La fractura de un pie —en este siglo de ortopedia—, el
vuelo retrasado, o el insulto de un escritor que no tiene otro oficio
que la envidia y la maledicencia, no me parecen mucho más graves que la
picadura de una avispa, sin ser uno alérgico. Cuando hay alborotos en
las redes sociales, y empieza el cacareo por cualquier acto abominable
cometido por algún pecador (que puedo ser yo), recuerdo siempre el mismo
aforismo de Lichtenberg: “He recibido tantos elogios inmerecidos, que
bien puedo soportar una crítica inmerecida”.
Es más, si la crítica
es merecida, con mayor razón se la debe soportar estoicamente (más se
perdió en el diluvio), y admitir el error. A lo que no estoy dispuesto
es a salir desnudo en una procesión, azotándome la espalda con un
látigo, hasta sacarme sangre, como eran las penitencias que exigían los
curas del oscurantismo.
Si cometí el pecado de mirar en público a una
mujer desnuda, y la convertí en objeto, alimentando así el despreciable
machismo latinoamericano, no pienso hacer lo que aconseja el Evangelio:
“Si tu ojo derecho te hace pecar, arráncalo y tíralo lejos” (Mateo 5,
29).
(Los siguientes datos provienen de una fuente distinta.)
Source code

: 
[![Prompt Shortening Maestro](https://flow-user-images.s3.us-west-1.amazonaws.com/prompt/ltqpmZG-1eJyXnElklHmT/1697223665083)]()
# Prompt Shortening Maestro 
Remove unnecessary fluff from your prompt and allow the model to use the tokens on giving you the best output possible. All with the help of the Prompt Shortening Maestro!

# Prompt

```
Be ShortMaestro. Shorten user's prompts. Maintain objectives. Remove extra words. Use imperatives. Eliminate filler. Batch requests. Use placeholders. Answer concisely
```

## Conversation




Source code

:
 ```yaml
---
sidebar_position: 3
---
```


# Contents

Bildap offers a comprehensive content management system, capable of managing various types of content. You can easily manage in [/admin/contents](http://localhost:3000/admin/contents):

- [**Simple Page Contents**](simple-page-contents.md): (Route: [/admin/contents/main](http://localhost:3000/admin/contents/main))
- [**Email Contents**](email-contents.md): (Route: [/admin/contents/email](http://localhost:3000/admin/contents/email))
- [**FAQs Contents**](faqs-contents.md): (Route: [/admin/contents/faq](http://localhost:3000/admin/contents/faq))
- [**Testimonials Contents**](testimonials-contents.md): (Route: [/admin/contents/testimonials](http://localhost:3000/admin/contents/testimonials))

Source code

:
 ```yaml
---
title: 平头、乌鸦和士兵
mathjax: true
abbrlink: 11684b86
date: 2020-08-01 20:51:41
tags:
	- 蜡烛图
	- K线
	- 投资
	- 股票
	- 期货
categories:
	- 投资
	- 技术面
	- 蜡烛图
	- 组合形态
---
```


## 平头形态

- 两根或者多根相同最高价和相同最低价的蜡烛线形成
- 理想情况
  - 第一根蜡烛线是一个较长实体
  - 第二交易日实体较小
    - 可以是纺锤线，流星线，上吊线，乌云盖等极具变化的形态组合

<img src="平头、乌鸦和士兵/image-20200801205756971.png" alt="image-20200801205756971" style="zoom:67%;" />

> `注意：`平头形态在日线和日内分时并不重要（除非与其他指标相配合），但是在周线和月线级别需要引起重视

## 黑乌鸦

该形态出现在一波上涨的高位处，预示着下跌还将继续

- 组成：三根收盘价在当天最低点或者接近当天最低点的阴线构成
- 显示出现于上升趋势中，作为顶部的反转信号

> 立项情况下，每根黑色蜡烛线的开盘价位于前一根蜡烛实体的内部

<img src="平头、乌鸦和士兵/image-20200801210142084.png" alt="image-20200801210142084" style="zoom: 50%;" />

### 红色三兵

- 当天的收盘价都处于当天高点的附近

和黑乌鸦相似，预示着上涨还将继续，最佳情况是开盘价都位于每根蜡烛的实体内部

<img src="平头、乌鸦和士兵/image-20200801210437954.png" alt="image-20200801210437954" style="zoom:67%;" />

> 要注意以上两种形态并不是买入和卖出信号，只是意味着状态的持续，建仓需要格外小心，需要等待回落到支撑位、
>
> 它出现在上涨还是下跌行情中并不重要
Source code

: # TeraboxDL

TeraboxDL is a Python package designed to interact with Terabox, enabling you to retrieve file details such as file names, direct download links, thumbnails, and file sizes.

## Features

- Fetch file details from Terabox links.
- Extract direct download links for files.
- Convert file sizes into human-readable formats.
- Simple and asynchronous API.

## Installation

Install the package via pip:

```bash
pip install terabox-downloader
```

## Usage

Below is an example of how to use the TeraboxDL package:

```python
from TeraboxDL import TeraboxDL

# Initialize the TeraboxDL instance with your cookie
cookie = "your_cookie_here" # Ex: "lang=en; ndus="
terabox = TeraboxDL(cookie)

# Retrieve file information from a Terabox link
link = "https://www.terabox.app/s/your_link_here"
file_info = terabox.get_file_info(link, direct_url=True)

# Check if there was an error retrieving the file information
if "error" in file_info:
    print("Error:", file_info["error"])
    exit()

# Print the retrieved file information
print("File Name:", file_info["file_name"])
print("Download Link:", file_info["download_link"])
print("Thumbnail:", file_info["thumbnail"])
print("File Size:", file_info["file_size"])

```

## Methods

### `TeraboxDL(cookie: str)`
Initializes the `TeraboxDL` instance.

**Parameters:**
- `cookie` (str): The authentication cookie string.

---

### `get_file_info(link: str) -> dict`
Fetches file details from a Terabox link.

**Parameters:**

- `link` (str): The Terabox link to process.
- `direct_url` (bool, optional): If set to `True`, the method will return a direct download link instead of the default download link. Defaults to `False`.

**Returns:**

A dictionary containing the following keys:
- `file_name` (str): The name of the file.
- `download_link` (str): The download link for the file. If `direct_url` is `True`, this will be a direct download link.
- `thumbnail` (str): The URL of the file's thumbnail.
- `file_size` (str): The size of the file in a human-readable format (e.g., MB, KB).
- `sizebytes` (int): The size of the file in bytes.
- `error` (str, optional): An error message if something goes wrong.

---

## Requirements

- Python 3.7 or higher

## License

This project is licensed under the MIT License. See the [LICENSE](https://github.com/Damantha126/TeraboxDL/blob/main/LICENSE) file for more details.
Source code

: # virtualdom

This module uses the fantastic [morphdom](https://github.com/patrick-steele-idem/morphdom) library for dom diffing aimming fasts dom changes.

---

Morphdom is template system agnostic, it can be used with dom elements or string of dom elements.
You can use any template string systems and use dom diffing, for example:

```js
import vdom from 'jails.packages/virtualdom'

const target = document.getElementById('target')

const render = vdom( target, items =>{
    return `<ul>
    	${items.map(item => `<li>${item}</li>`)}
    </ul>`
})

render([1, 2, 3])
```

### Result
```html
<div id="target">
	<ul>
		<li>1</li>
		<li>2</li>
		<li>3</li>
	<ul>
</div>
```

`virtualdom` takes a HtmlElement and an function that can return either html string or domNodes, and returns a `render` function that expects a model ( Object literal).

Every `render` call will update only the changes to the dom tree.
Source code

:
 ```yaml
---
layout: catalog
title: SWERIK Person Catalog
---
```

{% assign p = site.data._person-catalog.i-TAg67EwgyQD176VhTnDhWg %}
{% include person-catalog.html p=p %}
De mi vieja religión adoptaré el propósito de la enmienda, pero no
la flagelación pública. No soy sabio ni lo quiero ser y no pienso cargar
con el peso de ser un modelo moral para nadie.
¿Qué importa y qué
no importa? En el Día de Muertos lo sé bien: que sigan buenos y sanos
todos los que quiero, y que no se mueran nunca, o si la muerte se
ensaña, que al menos se los lleve mucho después que yo.